The Romney campaign strategy is to lie, and later "correct" the lie by an officially issued campaign statement that nobody but the media sees.  In the above case, the lie hasn't been corrected, because Romney prefaced it with "I read someplace..." and indeed he might have.  Some right wing blog misinterpreted another report and made this allegation, which Chrysler (owner of the Jeep brand) immediately denied, calling it a fantasy.  As Rachel pointed out, if Romney believed what he read in a right wing blog without further checking, that's even scarier for a potential president than a deliberate lie.

The second part of the strategy is to hide.  Vp candidate Ryan, the most extreme and least qualified vp candidate since--well, Sarah Palin-- is being hidden in fundraisers and rabble-raising in the deep South.  Romney does an event or two a day, and hides from media interviews.  That way he gets to sound his packaged themes without explaining or defending them, or aspects of his campaign, or anything about his policies, and certainly nothing about his lies.

Spend is the third element.  The Romney campaign and its superpacs are finally going to unleash their unprecedented ad barrage in the final week.

Their conceptual strategy from the beginning was to make President Obama the issue, and Romney as the empty suit alternative.  Thanks to a poll that showed a large percentage in favor of major change, they've found a theme: big change.  They're banking on people wanting  a new product without caring very much what it is.  And this at least isn't a lie.  Romney would be a big change.  A change back to Bush, and beyond.

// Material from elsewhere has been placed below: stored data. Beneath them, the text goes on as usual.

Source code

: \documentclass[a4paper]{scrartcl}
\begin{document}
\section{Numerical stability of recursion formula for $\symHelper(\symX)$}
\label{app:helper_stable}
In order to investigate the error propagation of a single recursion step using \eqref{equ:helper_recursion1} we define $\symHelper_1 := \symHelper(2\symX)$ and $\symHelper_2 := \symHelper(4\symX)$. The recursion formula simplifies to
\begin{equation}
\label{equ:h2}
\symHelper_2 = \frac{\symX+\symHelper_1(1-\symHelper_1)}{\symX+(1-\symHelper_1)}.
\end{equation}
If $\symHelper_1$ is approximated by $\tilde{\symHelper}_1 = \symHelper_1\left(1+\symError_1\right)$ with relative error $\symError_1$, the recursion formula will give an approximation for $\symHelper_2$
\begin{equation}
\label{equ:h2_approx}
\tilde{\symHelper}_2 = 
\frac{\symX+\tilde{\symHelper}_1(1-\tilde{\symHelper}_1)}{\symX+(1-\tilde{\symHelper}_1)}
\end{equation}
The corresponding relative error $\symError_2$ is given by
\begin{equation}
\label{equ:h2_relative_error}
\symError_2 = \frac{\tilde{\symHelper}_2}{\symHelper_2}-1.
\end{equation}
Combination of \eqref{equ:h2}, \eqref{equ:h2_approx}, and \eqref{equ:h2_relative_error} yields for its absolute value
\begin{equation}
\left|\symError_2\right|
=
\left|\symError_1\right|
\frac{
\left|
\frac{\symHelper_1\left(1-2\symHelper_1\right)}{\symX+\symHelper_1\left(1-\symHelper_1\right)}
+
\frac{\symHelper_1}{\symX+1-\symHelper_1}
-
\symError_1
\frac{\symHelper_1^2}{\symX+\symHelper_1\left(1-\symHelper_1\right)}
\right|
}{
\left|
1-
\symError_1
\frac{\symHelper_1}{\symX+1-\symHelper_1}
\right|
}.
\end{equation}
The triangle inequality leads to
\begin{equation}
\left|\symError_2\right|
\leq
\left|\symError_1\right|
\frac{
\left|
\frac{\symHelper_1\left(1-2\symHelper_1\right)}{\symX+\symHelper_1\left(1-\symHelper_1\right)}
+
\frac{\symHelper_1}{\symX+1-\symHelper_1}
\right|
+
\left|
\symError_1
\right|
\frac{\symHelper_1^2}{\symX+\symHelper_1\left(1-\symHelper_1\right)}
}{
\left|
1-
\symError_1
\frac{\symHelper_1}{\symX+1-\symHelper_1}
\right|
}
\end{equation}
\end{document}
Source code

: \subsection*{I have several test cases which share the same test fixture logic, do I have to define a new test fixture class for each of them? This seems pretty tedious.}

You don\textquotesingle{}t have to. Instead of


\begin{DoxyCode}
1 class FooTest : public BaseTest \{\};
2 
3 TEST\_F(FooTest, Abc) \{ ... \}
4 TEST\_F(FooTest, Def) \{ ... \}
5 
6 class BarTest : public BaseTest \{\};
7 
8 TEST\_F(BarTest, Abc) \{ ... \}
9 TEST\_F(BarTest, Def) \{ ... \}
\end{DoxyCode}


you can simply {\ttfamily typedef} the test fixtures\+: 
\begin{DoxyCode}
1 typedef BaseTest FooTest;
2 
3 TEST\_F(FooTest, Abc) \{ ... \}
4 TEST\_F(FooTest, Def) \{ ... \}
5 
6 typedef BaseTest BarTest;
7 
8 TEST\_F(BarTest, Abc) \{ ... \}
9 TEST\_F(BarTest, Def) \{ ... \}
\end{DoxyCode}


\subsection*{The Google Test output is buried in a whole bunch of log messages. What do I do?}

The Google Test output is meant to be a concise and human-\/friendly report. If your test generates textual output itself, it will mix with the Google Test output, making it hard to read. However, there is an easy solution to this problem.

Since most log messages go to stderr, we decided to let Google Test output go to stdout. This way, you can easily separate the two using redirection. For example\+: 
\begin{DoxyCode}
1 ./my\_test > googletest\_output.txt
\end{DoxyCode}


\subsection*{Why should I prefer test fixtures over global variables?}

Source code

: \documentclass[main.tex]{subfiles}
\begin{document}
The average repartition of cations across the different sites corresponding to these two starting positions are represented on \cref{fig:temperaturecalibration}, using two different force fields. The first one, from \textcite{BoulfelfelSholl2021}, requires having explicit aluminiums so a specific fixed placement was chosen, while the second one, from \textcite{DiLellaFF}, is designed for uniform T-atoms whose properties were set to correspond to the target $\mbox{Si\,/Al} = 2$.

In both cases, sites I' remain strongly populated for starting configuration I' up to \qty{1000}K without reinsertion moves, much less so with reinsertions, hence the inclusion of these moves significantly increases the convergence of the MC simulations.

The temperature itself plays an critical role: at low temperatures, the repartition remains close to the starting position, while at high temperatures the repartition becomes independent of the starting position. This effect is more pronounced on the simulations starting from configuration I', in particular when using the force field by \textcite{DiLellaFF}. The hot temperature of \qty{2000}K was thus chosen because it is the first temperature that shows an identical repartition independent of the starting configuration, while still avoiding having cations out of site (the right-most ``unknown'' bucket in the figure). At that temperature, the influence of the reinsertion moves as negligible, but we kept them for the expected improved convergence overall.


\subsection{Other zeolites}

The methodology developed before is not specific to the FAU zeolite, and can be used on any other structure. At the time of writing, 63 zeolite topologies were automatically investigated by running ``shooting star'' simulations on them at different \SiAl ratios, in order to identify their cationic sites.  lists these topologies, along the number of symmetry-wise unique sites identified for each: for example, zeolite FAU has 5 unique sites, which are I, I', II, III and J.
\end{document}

So there are two questions out there now.  First, can Romney sway enough undecided voters--enough low-information white and largely women voters--to win enough states to win?  Second, will enough of the much larger potential Obama support translate into actual votes, and sweep him to reelection?

We won't know until after election day, because we won't know the effect of this Romneyryan strategy, which is all carefully calibrated to peak on November 6.  Right now it is pretty clear that President Obama is ahead.  Swing state polls released on Friday are favorable.  And there's this:

  [E]xperts predict that at least 35% of those who vote in this election will cast an early vote this year, up from 30% in 2008. And in crucial swing states like Florida, Colorado, Iowa and Ohio, that number might be much higher. "Colorado is one where 85% of the votes are going to be cast prior to election day," says Michael McDonald, an associate professor of government and politics at George Mason University. "Florida is going to be close to two-thirds. In Ohio, they're on pace for 40-45% early voting."

Ezra Klein is more blunt:
Absolutely everything I’ve heard suggests the Obama campaign is meeting and exceeding its early voting targets. You can see some on-the-ground evidence of this from Jon Ralston’s look at early voting in Nevada, which is showing huge numbers for the Democrats, and the Time poll of Ohio, which showed a huge lead for Democrats among early voters. Democrats also appear to lead in early voting in North Carolina.
 
 Nate Silver has increased President Obama's likelihood of winning to about 75%.  President Obama is campaigning feverishly, I think mostly to reignite the enthusiasm of his voters as well as to remind those previously for him but tempted by Romney, why they were right in the first place.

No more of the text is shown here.